URL with # -> file_get_contents/sockets cuts URL after the #

305 Views Asked by At

I have looked for questions that may already have my answer, but I didn't find that specific problem.

When I try to get the content of a file with a '#' in the URL, it cuts the part after the #.

For example:

I try to get the content of http://steamcommunity.com/id/Schwabba/inventory/#730 but when I try to download it via socket or file_get_contents, all I get is http://steamcommunity.com/id/Schwabba/inventory/.
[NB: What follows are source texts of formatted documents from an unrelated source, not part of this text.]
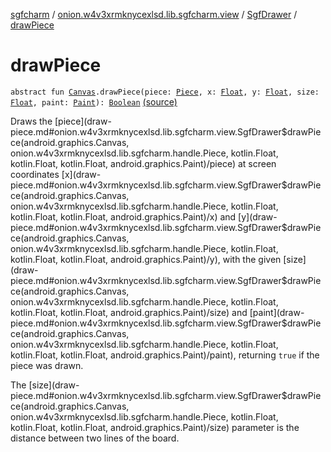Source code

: [sgfcharm](../../index.md) / [onion.w4v3xrmknycexlsd.lib.sgfcharm.view](../index.md) / [SgfDrawer](index.md) / [drawPiece](./draw-piece.md)

# drawPiece

`abstract fun `[`Canvas`](https://developer.android.com/reference/android/graphics/Canvas.html)`.drawPiece(piece: `[`Piece`](../../onion.w4v3xrmknycexlsd.lib.sgfcharm.handle/-piece/index.md)`, x: `[`Float`](https://kotlinlang.org/api/latest/jvm/stdlib/kotlin/-float/index.html)`, y: `[`Float`](https://kotlinlang.org/api/latest/jvm/stdlib/kotlin/-float/index.html)`, size: `[`Float`](https://kotlinlang.org/api/latest/jvm/stdlib/kotlin/-float/index.html)`, paint: `[`Paint`](https://developer.android.com/reference/android/graphics/Paint.html)`): `[`Boolean`](https://kotlinlang.org/api/latest/jvm/stdlib/kotlin/-boolean/index.html) [(source)](https://github.com/w4v3/sgfcharm/tree/master/sgfcharm/src/main/java/onion/w4v3xrmknycexlsd/lib/sgfcharm/view/SgfDrawer.kt#L50)

Draws the [piece](draw-piece.md#onion.w4v3xrmknycexlsd.lib.sgfcharm.view.SgfDrawer$drawPiece(android.graphics.Canvas, onion.w4v3xrmknycexlsd.lib.sgfcharm.handle.Piece, kotlin.Float, kotlin.Float, kotlin.Float, android.graphics.Paint)/piece) at screen coordinates [x](draw-piece.md#onion.w4v3xrmknycexlsd.lib.sgfcharm.view.SgfDrawer$drawPiece(android.graphics.Canvas, onion.w4v3xrmknycexlsd.lib.sgfcharm.handle.Piece, kotlin.Float, kotlin.Float, kotlin.Float, android.graphics.Paint)/x) and [y](draw-piece.md#onion.w4v3xrmknycexlsd.lib.sgfcharm.view.SgfDrawer$drawPiece(android.graphics.Canvas, onion.w4v3xrmknycexlsd.lib.sgfcharm.handle.Piece, kotlin.Float, kotlin.Float, kotlin.Float, android.graphics.Paint)/y), with the given [size](draw-piece.md#onion.w4v3xrmknycexlsd.lib.sgfcharm.view.SgfDrawer$drawPiece(android.graphics.Canvas, onion.w4v3xrmknycexlsd.lib.sgfcharm.handle.Piece, kotlin.Float, kotlin.Float, kotlin.Float, android.graphics.Paint)/size) and [paint](draw-piece.md#onion.w4v3xrmknycexlsd.lib.sgfcharm.view.SgfDrawer$drawPiece(android.graphics.Canvas, onion.w4v3xrmknycexlsd.lib.sgfcharm.handle.Piece, kotlin.Float, kotlin.Float, kotlin.Float, android.graphics.Paint)/paint),
returning `true` if the piece was drawn.

The [size](draw-piece.md#onion.w4v3xrmknycexlsd.lib.sgfcharm.view.SgfDrawer$drawPiece(android.graphics.Canvas, onion.w4v3xrmknycexlsd.lib.sgfcharm.handle.Piece, kotlin.Float, kotlin.Float, kotlin.Float, android.graphics.Paint)/size) parameter is the distance between two lines of the board.

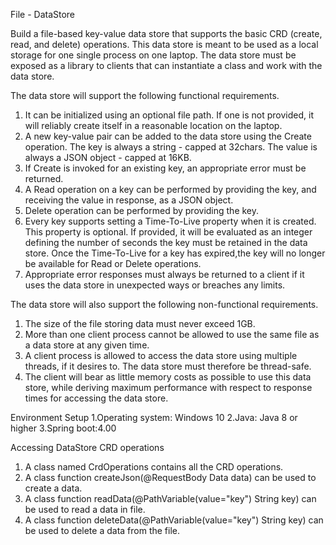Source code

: File - DataStore

Build a file-based key-value data store that supports the basic CRD (create, read, and delete) operations. This data store is meant to be used as a local storage for one single process on one laptop. The data store must be exposed as a library to clients that can instantiate a class and work with the data store.

The data store will support the following functional requirements.

1.	It can be initialized using an optional file path. If one is not provided, it will reliably create itself in a reasonable location on the laptop.
2.	A new key-value pair can be added to the data store using the Create operation. The key is always a string - capped at 32chars. The value is always a JSON object - capped at 16KB.
3.	If Create is invoked for an existing key, an appropriate error must be returned.
4.	A Read operation on a key can be performed by providing the key, and receiving the value in response, as a JSON object.
5.	 Delete operation can be performed by providing the key.
6.	 Every key supports setting a Time-To-Live property when it is created. This property is optional. If provided, it will be evaluated as an integer defining the number of seconds the key must be retained in the data store. Once the Time-To-Live for a key has expired,the key will no longer be available for Read or Delete operations.
7.	 Appropriate error responses must always be returned to a client if it uses the data store in unexpected ways or breaches any limits.

The data store will also support the following non-functional requirements.

1.	The size of the file storing data must never exceed 1GB.
2.	 More than one client process cannot be allowed to use the same file as a data store at any given time.
3.	A client process is allowed to access the data store using multiple threads, if it desires to. The data store must therefore be thread-safe.
4.	 The client will bear as little memory costs as possible to use this data store, while deriving maximum performance with respect to response times for accessing the data store.

Environment Setup
      1.Operating system: Windows 10
      2.Java: Java 8 or higher
      3.Spring boot:4.00
       
Accessing DataStore CRD operations
 1. A class named CrdOperations contains all the CRD operations.
 2. A class function createJson(@RequestBody Data data) can be used to create a data.
 3. A class function readData(@PathVariable(value="key") String key) can be used to read a data in file.
 4. A class function deleteData(@PathVariable(value="key") String key) can be used to delete a data from the file.
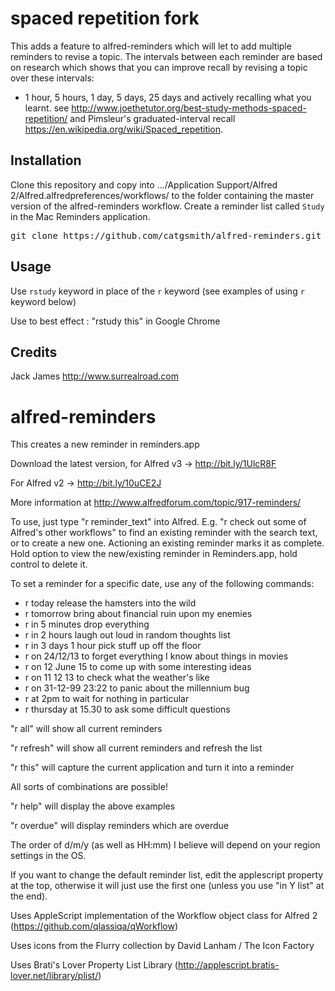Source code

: # spaced repetition fork

This adds a feature to  alfred-reminders which will let to add multiple reminders to revise a topic. The intervals between each reminder are based on research 
which shows that you can improve recall by revising a topic over these intervals: 
- 1 hour, 5 hours, 1 day, 5 days, 25 days
and actively recalling what you learnt.
 see http://www.joethetutor.org/best-study-methods-spaced-repetition/ and Pimsleur's graduated-interval recall https://en.wikipedia.org/wiki/Spaced_repetition.

## Installation
Clone this repository and copy into .../Application Support/Alfred 2/Alfred.alfredpreferences/workflows/ 
to the folder containing the master version of the alfred-reminders workflow.
Create a reminder list called `Study` in the Mac Reminders application.
<pre>
git clone https://github.com/catgsmith/alfred-reminders.git
</pre>

## Usage
Use `rstudy` keyword in place of the `r` keyword (see examples of using `r` keyword below)

Use to best effect : 
"rstudy this" in Google Chrome 

## Credits
Jack James http://www.surrealroad.com

alfred-reminders
================

This creates a new reminder in reminders.app

Download the latest version, for Alfred v3 -> http://bit.ly/1UlcR8F

For Alfred v2 -> http://bit.ly/10uCE2J

More information at http://www.alfredforum.com/topic/917-reminders/
 
To use, just type "r reminder_text" into Alfred. E.g. "r check out some of Alfred's other workflows" to find an existing reminder with the search text, or to create a new one.
Actioning an existing reminder marks it as complete.
Hold option to view the new/existing reminder in Reminders.app, hold control to delete it.

To set a reminder for a specific date, use any of the following commands:
- r today release the hamsters into the wild
- r tomorrow bring about financial ruin upon my enemies
- r in 5 minutes drop everything
- r in 2 hours laugh out loud in random thoughts list
- r in 3 days 1 hour pick stuff up off the floor
- r on 24/12/13 to forget everything I know about things in movies
- r on 12 June 15 to come up with some interesting ideas
- r on 11 12 13 to check what the weather's like
- r on 31-12-99 23:22 to panic about the millennium bug
- r at 2pm to wait for nothing in particular
- r thursday at 15.30 to ask some difficult questions

"r all" will show all current reminders

"r refresh" will show all current reminders and refresh the list

"r this" will capture the current application and turn it into a reminder

All sorts of combinations are possible!

"r help" will display the above examples

"r overdue" will display reminders which are overdue

The order of d/m/y (as well as HH:mm) I believe will depend on your region settings in the OS.
 
If you want to change the default reminder list, edit the applescript property at the top, otherwise it will just use the first one (unless you use "in Y list" at the end).

Uses AppleScript implementation of the Workflow object class for Alfred 2 (https://github.com/qlassiqa/qWorkflow)

Uses icons from the Flurry collection by David Lanham / The Icon Factory

Uses Brati's Lover Property List Library (http://applescript.bratis-lover.net/library/plist/)


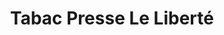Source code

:---
title: "Tabac Presse Le Liberté"
url: /castelnau-le-lez/tabac-presse-le-liberte/
shop: marchand de journaux
---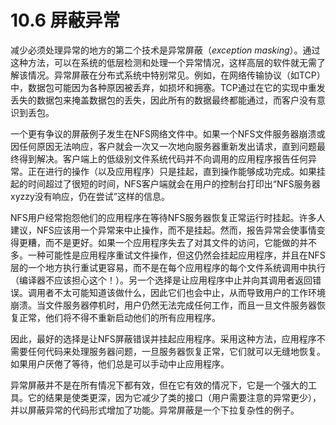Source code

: # 10.6 屏蔽异常

减少必须处理异常的地方的第二个技术是异常屏蔽（_exception masking_）。通过这种方法，可以在系统的低层检测和处理一个异常情况，这样高层的软件就无需了解该情况。异常屏蔽在分布式系统中特别常见。例如，在网络传输协议（如TCP）中，数据包可能因为各种原因被丢弃，如损坏和拥塞。TCP通过在它的实现中重发丢失的数据包来掩盖数据包的丢失，因此所有的数据最终都能通过，而客户没有意识到丢包。

一个更有争议的屏蔽例子发生在NFS网络文件中。如果一个NFS文件服务器崩溃或因任何原因无法响应，客户就会一次又一次地向服务器重新发出请求，直到问题最终得到解决。客户端上的低级别文件系统代码并不向调用的应用程序报告任何异常。正在进行的操作（以及应用程序）只是挂起，直到操作能够成功完成。如果挂起的时间超过了很短的时间，NFS客户端就会在用户的控制台打印出“NFS服务器xyzzy没有响应，仍在尝试”这样的信息。

NFS用户经常抱怨他们的应用程序在等待NFS服务器恢复正常运行时挂起。许多人建议，NFS应该用一个异常来中止操作，而不是挂起。然而，报告异常会使事情变得更糟，而不是更好。如果一个应用程序失去了对其文件的访问，它能做的并不多。一种可能性是应用程序重试文件操作，但这仍然会挂起应用程序，并且在NFS层的一个地方执行重试更容易，而不是在每个应用程序的每个文件系统调用中执行（编译器不应该担心这个！）。另一个选择是让应用程序中止并向其调用者返回错误。调用者不太可能知道该做什么，因此它们也会中止，从而导致用户的工作环境崩溃。当文件服务器停机时，用户仍然无法完成任何工作，而且一旦文件服务器恢复正常，他们将不得不重新启动他们的所有应用程序。

因此，最好的选择是让NFS屏蔽错误并挂起应用程序。采用这种方法，应用程序不需要任何代码来处理服务器问题，一旦服务器恢复正常，它们就可以无缝地恢复。如果用户厌倦了等待，他们总是可以手动中止应用程序。

异常屏蔽并不是在所有情况下都有效，但在它有效的情况下，它是一个强大的工具。它的结果是使类更深，因为它减少了类的接口（用户需要注意的异常更少），并以屏蔽异常的代码形式增加了功能。异常屏蔽是一个下拉复杂性的例子。&#x20;
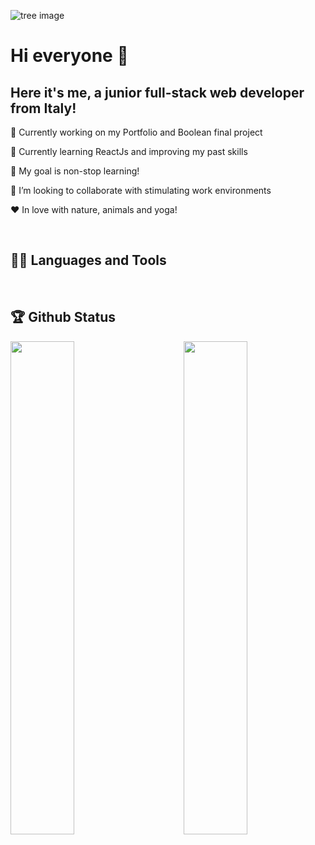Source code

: ![tree image](https://i.stack.imgur.com/BhAwr.jpg)


# Hi everyone 👋

## Here it's me, a junior full-stack web developer from Italy!

🔭 Currently working on my Portfolio and Boolean final project

🌱 Currently learning ReactJs and improving my past skills

🥅 My goal is non-stop learning!

👯 I’m looking to collaborate with stimulating work environments

&hearts; In love with nature, animals and yoga!

<br>

## 👨‍💻 Languages and Tools

<div align="center">



</div>

<br >

## 🏆 Github Status

<img src="https://github-readme-stats.vercel.app/api?username=GiuliaSossai&theme=dark" width="45%" align="right" >

<img src="https://github-readme-stats.vercel.app/api/top-langs/?username=GiuliaSossai&layout=compact&theme=dark" width="45%" >

<br>

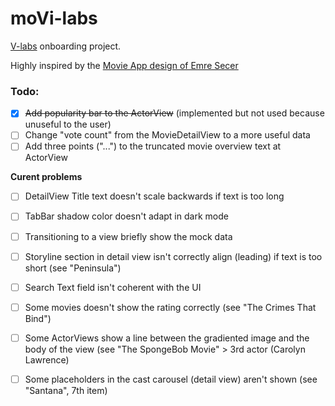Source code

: # moVi-labs

[V-labs](V-labs) onboarding project.

Highly inspired by the [Movie App design of Emre Secer](https://dribbble.com/shots/7158704-Movie-App/attachments/161831?mode=media)

### Todo:

- [x] ~~Add popularity bar to the ActorView~~ (implemented but not used because unuseful to the user)
- [ ] Change "vote count" from the MovieDetailView to a more useful data
- [ ] Add three points ("...") to the truncated movie overview text at ActorView

**Curent problems**

- [ ] DetailView Title text doesn't scale backwards if text is too long
- [ ] TabBar shadow color doesn't adapt in dark mode
- [ ] Transitioning to a view briefly show the mock data
- [ ] Storyline section in detail view isn't correctly align (leading) if text is too short (see "Peninsula")
- [ ] Search Text field isn't coherent with the UI
- [ ] Some movies doesn't show the rating correctly (see "The Crimes That Bind")
- [ ] Some ActorViews show a line between the gradiented image and the body of the view  (see "The SpongeBob Movie" > 3rd actor (Carolyn Lawrence)
- [ ] Some placeholders in the cast carousel (detail view) aren't shown (see "Santana", 7th item)


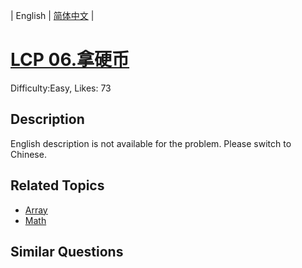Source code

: 
| English | [简体中文](README.md) |

# [LCP 06.拿硬币](https://leetcode.com/problems/na-ying-bi/)
Difficulty:Easy, Likes: 73

## Description

English description is not available for the problem. Please switch to Chinese.

## Related Topics

- [Array](https://leetcode.com/tag/array/)
- [Math](https://leetcode.com/tag/math/)

## Similar Questions

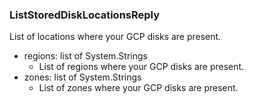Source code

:### ListStoredDiskLocationsReply
List of locations where your GCP disks are present.

- regions: list of System.Strings
  - List of regions where your GCP disks are present.
- zones: list of System.Strings
  - List of zones where your GCP disks are present.
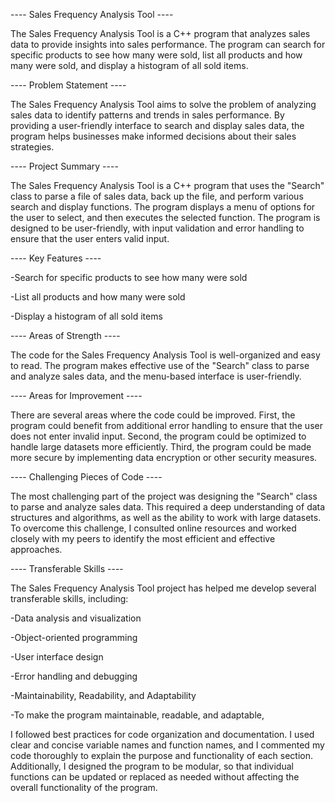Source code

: 
---- Sales Frequency Analysis Tool ----

The Sales Frequency Analysis Tool is a C++ program that analyzes sales data to provide insights into sales performance. The program can search for specific products to see how many were sold, list all products and how many were sold, and display a histogram of all sold items.

---- Problem Statement ----

The Sales Frequency Analysis Tool aims to solve the problem of analyzing sales data to identify patterns and trends in sales performance. By providing a user-friendly interface to search and display sales data, the program helps businesses make informed decisions about their sales strategies.

---- Project Summary ----

The Sales Frequency Analysis Tool is a C++ program that uses the "Search" class to parse a file of sales data, back up the file, and perform various search and display functions. The program displays a menu of options for the user to select, and then executes the selected function. The program is designed to be user-friendly, with input validation and error handling to ensure that the user enters valid input.

---- Key Features ----

  -Search for specific products to see how many were sold
  
  -List all products and how many were sold
  
  -Display a histogram of all sold items
  

---- Areas of Strength ----

The code for the Sales Frequency Analysis Tool is well-organized and easy to read. The program makes effective use of the "Search" class to parse and analyze sales data, and the menu-based interface is user-friendly.

---- Areas for Improvement ----

There are several areas where the code could be improved. First, the program could benefit from additional error handling to ensure that the user does not enter invalid input. Second, the program could be optimized to handle large datasets more efficiently. Third, the program could be made more secure by implementing data encryption or other security measures.

---- Challenging Pieces of Code ----

The most challenging part of the project was designing the "Search" class to parse and analyze sales data. This required a deep understanding of data structures and algorithms, as well as the ability to work with large datasets. To overcome this challenge, I consulted online resources and worked closely with my peers to identify the most efficient and effective approaches.

---- Transferable Skills ----

The Sales Frequency Analysis Tool project has helped me develop several transferable skills, including:

  -Data analysis and visualization
  
  -Object-oriented programming
  
  -User interface design
  
  -Error handling and debugging
  
  -Maintainability, Readability, and Adaptability
  
  -To make the program maintainable, readable, and adaptable, 
  
  
I followed best practices for code organization and documentation. I used clear and concise variable names and function names, and I commented my code thoroughly to explain the purpose and functionality of each section. Additionally, I designed the program to be modular, so that individual functions can be updated or replaced as needed without affecting the overall functionality of the program.
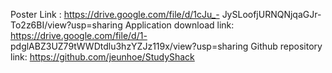 Poster Link : https://drive.google.com/file/d/1cJu_- JySLoofjURNQNjqaGJr-To2z6BI/view?usp=sharing
Application download link: https://drive.google.com/file/d/1- pdglABZ3UZ79tWWDtdlu3hzYZJz119x/view?usp=sharing
Github repository link: https://github.com/jeunhoe/StudyShack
Someone knows how to fix that problem?

Thanks.

2

There are 2 best solutions below

0
On

URL fragments (part of the URL after hash) are not handled over HTTP and it's up to the browser to make up some sense of them. Usually they're being read by Javascript running on the page -as in this case- which then makes further AJAX calls to fetch rest of the page.

0
On

An unescaped # is a delimiter between the URL and a fragment. A fragment is not part of the URL itself, and thus is not included in HTTP requests. A fragment only has meaning to the client, not the server. For example, when you type in http://steamcommunity.com/id/Schwabba/inventory/#730 into a web browser, it requests http://steamcommunity.com/id/Schwabba/inventory/ and renders the result, and if the result is HTML then the browser jumps to the section denoted by an HTML <a> tag whose name or id attribute is 730.

So it makes sense why file_get_contents() is ignoring the fragment - it is supposed to. You have to decide what to do with the fragment after you have downloaded the file. A fragment is relative to the type of content being downloaded.